John Waters and the finest of the Corny Collins hair-hoppers must gnash their teeth and wail in envy at the sight of the towering Czech coiffures in Milos Foreman's 1966 Oscar nominee, Loves of a Blonde.
Dark-eyed Andula looks like a sulky Slavic Sue Lyon. Stuck in the sticks, working in a shoe factory, and looking for love with someone other than one of the many married reservists in town, she builds a one-night stand with a jazz pianist into something more and heads off to Praha, suitcase in hand, to visit the bounder. At his address, she finds first his disapproving parents and then his "I made you no promises" self. She returns to the sticks, chastened, bowed, but unbroken.
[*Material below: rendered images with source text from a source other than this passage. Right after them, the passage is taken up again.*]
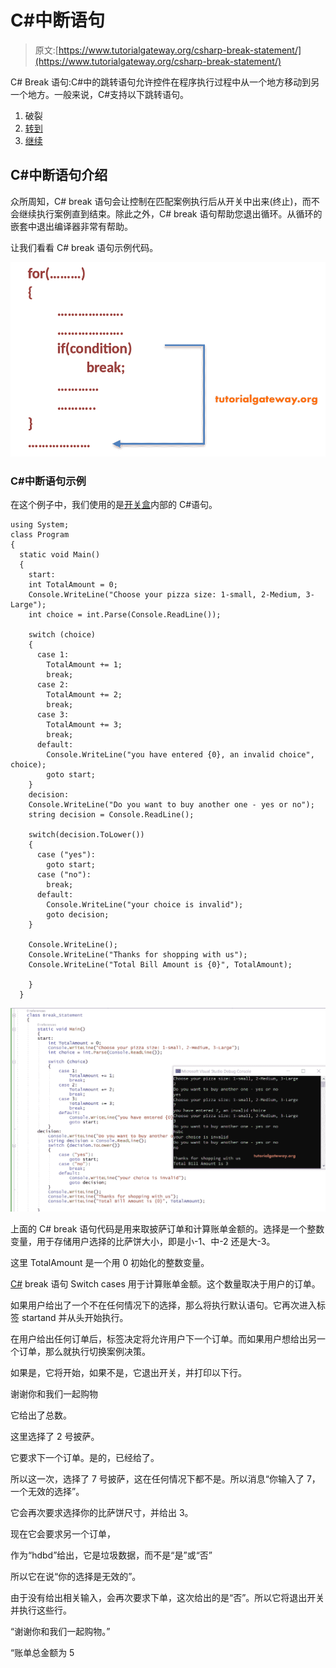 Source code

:# C#中断语句

> 原文:[https://www.tutorialgateway.org/csharp-break-statement/](https://www.tutorialgateway.org/csharp-break-statement/)

C# Break 语句:C#中的跳转语句允许控件在程序执行过程中从一个地方移动到另一个地方。一般来说，C#支持以下跳转语句。

1.  破裂
2.  [转到](https://www.tutorialgateway.org/csharp-goto-statement/)
3.  [继续](https://www.tutorialgateway.org/csharp-continue-statement/)

## C#中断语句介绍

众所周知，C# break 语句会让控制在匹配案例执行后从开关中出来(终止)，而不会继续执行案例直到结束。除此之外，C# break 语句帮助您退出循环。从循环的嵌套中退出编译器非常有帮助。

让我们看看 C# break 语句示例代码。

![C# Break Statement 1](img/b082e40c72e95b790c683597d85d4712.png)

### C#中断语句示例

在这个例子中，我们使用的是[开关盒](https://www.tutorialgateway.org/csharp-switch-case/)内部的 C#语句。

```
using System;
class Program
{
  static void Main()
  {
    start:
    int TotalAmount = 0;
    Console.WriteLine("Choose your pizza size: 1-small, 2-Medium, 3-Large");
    int choice = int.Parse(Console.ReadLine());

    switch (choice)
    {
      case 1:
        TotalAmount += 1;
        break;
      case 2:
        TotalAmount += 2;
        break;
      case 3:
        TotalAmount += 3;
        break;
      default:
        Console.WriteLine("you have entered {0}, an invalid choice", choice);
        goto start;
    }
    decision:
    Console.WriteLine("Do you want to buy another one - yes or no");
    string decision = Console.ReadLine();

    switch(decision.ToLower())
    {
      case ("yes"):
        goto start;
      case ("no"):
        break;
      default:
        Console.WriteLine("your choice is invalid");
        goto decision;
    }

    Console.WriteLine();
    Console.WriteLine("Thanks for shopping with us");
    Console.WriteLine("Total Bill Amount is {0}", TotalAmount);

    }
  }
```

![C# Break Statement 2](img/602ad3895025d7988f72c9f8a967b4e1.png)

上面的 C# break 语句代码是用来取披萨订单和计算账单金额的。选择是一个整数变量，用于存储用户选择的比萨饼大小，即是小-1、中-2 还是大-3。

这里 TotalAmount 是一个用 0 初始化的整数变量。

[C#](https://www.tutorialgateway.org/csharp-tutorial/) break 语句 Switch cases 用于计算账单金额。这个数量取决于用户的订单。

如果用户给出了一个不在任何情况下的选择，那么将执行默认语句。它再次进入标签 startand 并从头开始执行。

在用户给出任何订单后，标签决定将允许用户下一个订单。而如果用户想给出另一个订单，那么就执行切换案例决策。

如果是，它将开始，如果不是，它退出开关，并打印以下行。

谢谢你和我们一起购物

它给出了总数。

这里选择了 2 号披萨。

它要求下一个订单。是的，已经给了。

所以这一次，选择了 7 号披萨，这在任何情况下都不是。所以消息“你输入了 7，一个无效的选择”。

它会再次要求选择你的比萨饼尺寸，并给出 3。

现在它会要求另一个订单，

作为“hdbd”给出，它是垃圾数据，而不是“是”或“否”

所以它在说“你的选择是无效的”。

由于没有给出相关输入，会再次要求下单，这次给出的是“否”。所以它将退出开关并执行这些行。

“谢谢你和我们一起购物。”

“账单总金额为 5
It's not as heartbreaking as La Vie Rêvée des Anges; not as funny as Sedotta e Abbandonata [tagline: It's All About What Happens After What Should Never Happen Happens!].
So much for the plot. Let's talk about the mournful yet funny mood, the crystalline perfection of the black and white cinematography--so sharp it's the visual equivalent of a waft of wood smoke on a crisp fall night and tinged with the same hint of decay. It is super rueful Eastern Block austerity in a way Jim Jarmusch has only dreamed of replicating. And yet it is also the dreamiest jump-cut New Wave wonder this side of À bout de souffle.
At times, scenes play like straight documentary, especially in the first section, and given the conditions and financial straits under which filming occurred, they probably nearly were. In particular, there is a long sequence in a dance hall where the factory girls and the middle-aged reservists [a typically Communist solution to the 16 women for every man conditions] awkwardly flirt and dance. The thick cigarette smoke and pale pilsner in mugs is almost too much to bear. It all feels as real and as beautiful as Wiseman's High School.
The second section, however, the tender, goofy seduction, is so gorgeously lit, framed, and filmed that it could be a series of still photos. Andula's a gorgeous and baleful odelisque. Milda the Prague pianist avows over and over that he has no girlfriend in Prague. Imagine Belmondo and Seberg in bed, only naked and young, without cynicism or posturing or pulling faces. It's that good.
And when Andula travels to Prague in the final section to look for the pianist and finds his quarreling parents, it becomes a kitchen sink drama and Rosselinian neorealist miniature.
There are very few films that once I see them leave me indignant and mad at the whole world about the time that's been squandered living in ignorance of them. Loves of a Blonde is one.